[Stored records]
* * *

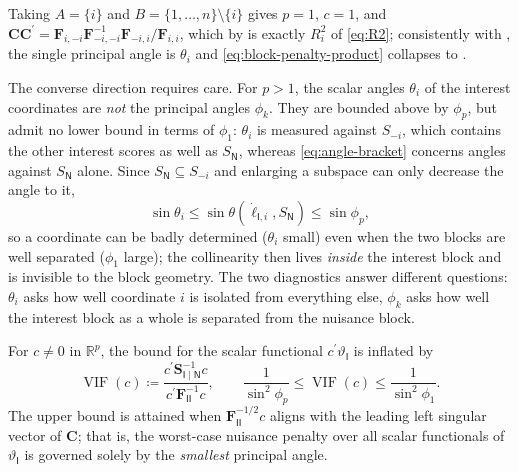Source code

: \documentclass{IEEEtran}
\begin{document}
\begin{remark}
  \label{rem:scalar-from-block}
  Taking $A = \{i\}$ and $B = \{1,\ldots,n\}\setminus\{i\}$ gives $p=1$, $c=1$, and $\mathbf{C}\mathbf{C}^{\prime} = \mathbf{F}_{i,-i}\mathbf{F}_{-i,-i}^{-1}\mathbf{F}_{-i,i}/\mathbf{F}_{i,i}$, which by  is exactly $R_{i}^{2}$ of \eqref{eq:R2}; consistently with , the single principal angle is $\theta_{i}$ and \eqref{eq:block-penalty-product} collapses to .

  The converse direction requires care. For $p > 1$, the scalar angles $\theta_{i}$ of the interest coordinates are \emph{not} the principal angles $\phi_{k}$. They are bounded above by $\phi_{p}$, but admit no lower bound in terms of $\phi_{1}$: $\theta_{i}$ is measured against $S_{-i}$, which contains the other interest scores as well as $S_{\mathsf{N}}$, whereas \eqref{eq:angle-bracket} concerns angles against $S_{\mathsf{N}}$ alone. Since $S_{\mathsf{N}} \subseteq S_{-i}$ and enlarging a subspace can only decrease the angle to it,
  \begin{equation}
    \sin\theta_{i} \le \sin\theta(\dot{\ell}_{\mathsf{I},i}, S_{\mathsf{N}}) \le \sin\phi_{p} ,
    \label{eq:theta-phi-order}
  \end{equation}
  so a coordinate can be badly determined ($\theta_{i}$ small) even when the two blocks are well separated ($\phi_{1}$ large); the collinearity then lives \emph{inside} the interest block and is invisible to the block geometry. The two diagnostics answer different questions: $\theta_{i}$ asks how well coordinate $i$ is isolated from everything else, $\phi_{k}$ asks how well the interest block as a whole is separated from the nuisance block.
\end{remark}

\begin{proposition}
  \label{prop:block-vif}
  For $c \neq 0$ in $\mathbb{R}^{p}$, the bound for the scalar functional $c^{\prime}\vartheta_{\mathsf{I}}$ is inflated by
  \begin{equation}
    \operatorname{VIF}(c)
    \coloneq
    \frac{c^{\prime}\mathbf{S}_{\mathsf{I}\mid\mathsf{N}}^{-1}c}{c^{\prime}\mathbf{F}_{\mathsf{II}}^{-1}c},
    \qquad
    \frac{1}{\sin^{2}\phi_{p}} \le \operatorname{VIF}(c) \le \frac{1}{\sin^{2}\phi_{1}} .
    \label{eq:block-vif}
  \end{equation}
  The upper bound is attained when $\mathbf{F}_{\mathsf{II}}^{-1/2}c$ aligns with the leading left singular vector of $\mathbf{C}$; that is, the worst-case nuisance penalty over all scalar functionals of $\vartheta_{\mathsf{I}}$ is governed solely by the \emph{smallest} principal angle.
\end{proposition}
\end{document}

* * *

§ **DIRECTIONS FOR THIS TASK**: Looking through the data above, copy out each line in which the string "frac" occurs.

§ **RESULT**:
    \frac{c^{\prime}\mathbf{S}_{\mathsf{I}\mid\mathsf{N}}^{-1}c}{c^{\prime}\mathbf{F}_{\mathsf{II}}^{-1}c},
    \frac{1}{\sin^{2}\phi_{p}} \le \operatorname{VIF}(c) \le \frac{1}{\sin^{2}\phi_{1}} .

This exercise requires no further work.